Nos últimos anos, surgiu uma indústria de tecnologia educacional que auxilia no desenvolvimento  e na distribuição de conteúdo, sistemas de gestão da aprendizagem, aplicações linguísticas,  realidade aumentada e virtual, tutoria personalizada e testes. Mais recentemente, os avanços nos  métodos de inteligência artificial (IA) ampliaram o poder das ferramentas tecnológicas  educacionais. No entanto, para a UNESCO, as tecnologias digitais devem ser concebidas e  utilizadas de maneira responsável, visando ao bem comum, assim como orientadas pelos  princípios da inclusão, da equidade e do respeito aos direitos humanos.  
Os últimos anos, sobretudo durante a pandemia da COVID-19, nos levaram a repensar o papel  da tecnologia em nossas vidas e sua centralidade na educação.

"Afinal, foi durante a pandemia  que a evolução tecnológica se mostrou essencial para que aulas realizadas online, de maneira  remota, se tornassem realidade e, em muitos países, mantivessem o ano letivo em seu curso". 

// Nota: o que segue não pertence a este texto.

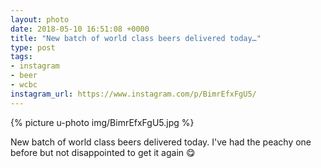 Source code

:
 ```yaml
---
layout: photo
date: 2018-05-10 16:51:08 +0000
title: "New batch of world class beers delivered today…"
type: post
tags:
- instagram
- beer
- wcbc
instagram_url: https://www.instagram.com/p/BimrEfxFgU5/
---
```


{% picture u-photo img/BimrEfxFgU5.jpg %}

New batch of world class beers delivered today. I've had the peachy one before but not disappointed to get it again 😋
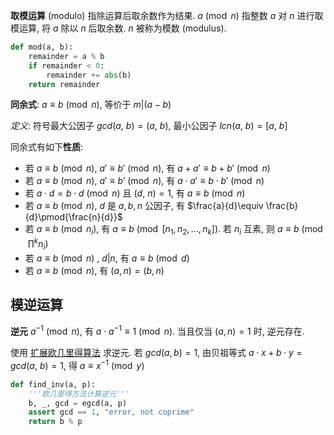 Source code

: **取模运算** (modulo) 指除运算后取余数作为结果. $a\pmod n$ 指整数 $a$ 对 $n$ 进行取模运算, 将 $a$ 除以 $n$ 后取余数. $n$ 被称为模数 (modulus).

```python
def mod(a, b):
	remainder = a % b
	if remainder < 0:
		remainder += abs(b)
	return remainder
```

**同余式**: $a\equiv  b\pmod{n}$, 等价于 $m\vert (a-b)$

*定义*: 符号最大公因子 $gcd(a,\ b)=(a,\ b)$, 最小公因子 $lcn(a,\ b)=[a,\ b]$

同余式有如下**性质**:

- 若 $a\equiv b\pmod n$, $a'\equiv b'\pmod{n}$, 有 $a+a'\equiv b+b'\pmod{n}$
- 若 $a\equiv b\pmod n$, $a'\equiv b'\pmod{n}$, 有 $a \cdot a'\equiv b \cdot b'\pmod{n}$
- 若 $a\cdot d=b\cdot d\pmod n$ 且 $(d,\ n)=1$, 有 $a\equiv b\pmod{n}$
- 若 $a\equiv b\pmod n$, $d$ 是 $a, b, n$ 公因子, 有 $\frac{a}{d}\equiv \frac{b}{d}\pmod{\frac{n}{d}}$
- 若 $a\equiv b\pmod{n_{i}}$, 有 $a\equiv b\pmod{[n_{1},n_{2},\dots,n_{k}]}$. 若 $n_{i}$ 互素, 则  $a\equiv b\pmod{\prod^{k}n_{i}}$
- 若 $a\equiv b\pmod n$ , $d\vert n$, 有 $a\equiv b\pmod d$
- 若 $a\equiv b\pmod n$, 有 $(a, n)=(b,n)$

## 模逆运算

**逆元** $a^{-1}\pmod{n}$, 有 $a\cdot a^{-1}\equiv 1\pmod{n}$. 当且仅当 $(a,n)=1$ 时, 逆元存在.

使用 [扩展欧几里得算法](欧几里得算法.md) 求逆元. 若 $gcd(a, b)=1$, 由贝祖等式 $a\cdot x+b\cdot y=gcd(a,\ b)=1$, 得 $a\equiv x^{-1}\pmod{y}$

```python
def find_inv(a, p):
    '''欧几里得方法计算逆元'''
    b, _, gcd = egcd(a, p)
    assert gcd == 1, "error, not coprime"
    return b % p
``` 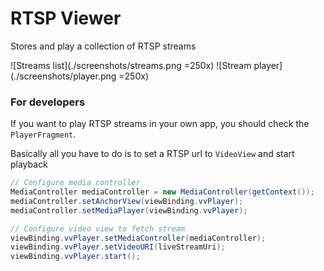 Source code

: # RTSP Viewer
Stores and play a collection of RTSP streams

![Streams list](./screenshots/streams.png =250x)
![Stream player](./screenshots/player.png =250x)

### For developers
If you want to play RTSP streams in your own app, you should check the `PlayerFragment`.

Basically all you have to do is to set a RTSP url to `VideoView` and start playback
```java
// Configure media controller
MediaController mediaController = new MediaController(getContext());
mediaController.setAnchorView(viewBinding.vvPlayer);
mediaController.setMediaPlayer(viewBinding.vvPlayer);

// Configure video view to fetch stream
viewBinding.vvPlayer.setMediaController(mediaController);
viewBinding.vvPlayer.setVideoURI(liveStreamUri);
viewBinding.vvPlayer.start();
```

Marlova Jovchelovitch Noleto, diretora e representante da UNESCO no Brasil

De acordo com a Declaração Universal dos Direitos Humanos, de 1948, o propósito da educação  deve ser a promoção do pleno desenvolvimento da personalidade humana, ao mesmo tempo em  que fortalece o respeito pelas liberdades fundamentais e promove a compreensão, a tolerância e  a amizade. Hoje, quando se trata do direito à educação diante dos desafios atuais, é possível  pensarmos em uma definição ampliada desse direito, que poderia incluir o apoio eficaz da  tecnologia para que todos os estudantes, especialmente os provenientes de grupos vulneráveis,  sejam capazes de alcançar todo o seu potencial.  
Foi também durante a pandemia que a UNESCO observou, por exemplo, que os países que não  possuíam infraestruturas de tecnologia desenvolvidas, nem sistemas de aprendizagem digital  consolidados, sofreram as maiores perdas de aprendizagem. Essa situação deixou cerca de um  terço dos estudantes em todo o mundo sem acesso à educação durante o fechamento das  escolas, que durou mais de um ano. O impacto causado pela COVID-19 na educação revelou a  necessidade urgente de se aliar tecnologias e recursos humanos para transformar os modelos de  ensino e construir sistemas de aprendizagem inclusivos, abertos e resilientes. 
O novo Relatório de Monitoramento Global da Educação (Relatório GEM) da UNESCO, lançado  em 2023, aborda o uso da tecnologia na educação em todo o mundo. Ao questionar “uma  ferramenta nos termos de quem?”, o Relatório mostra que as normas que regulamentam a  tecnologia estabelecidas fora do setor educacional não necessariamente responderão às  demandas da educação. As decisões relativas à tecnologia na educação devem priorizar as  necessidades dos estudantes, após se avaliar se a sua aplicação seria apropriada, equitativa,  sustentável e baseada em evidências.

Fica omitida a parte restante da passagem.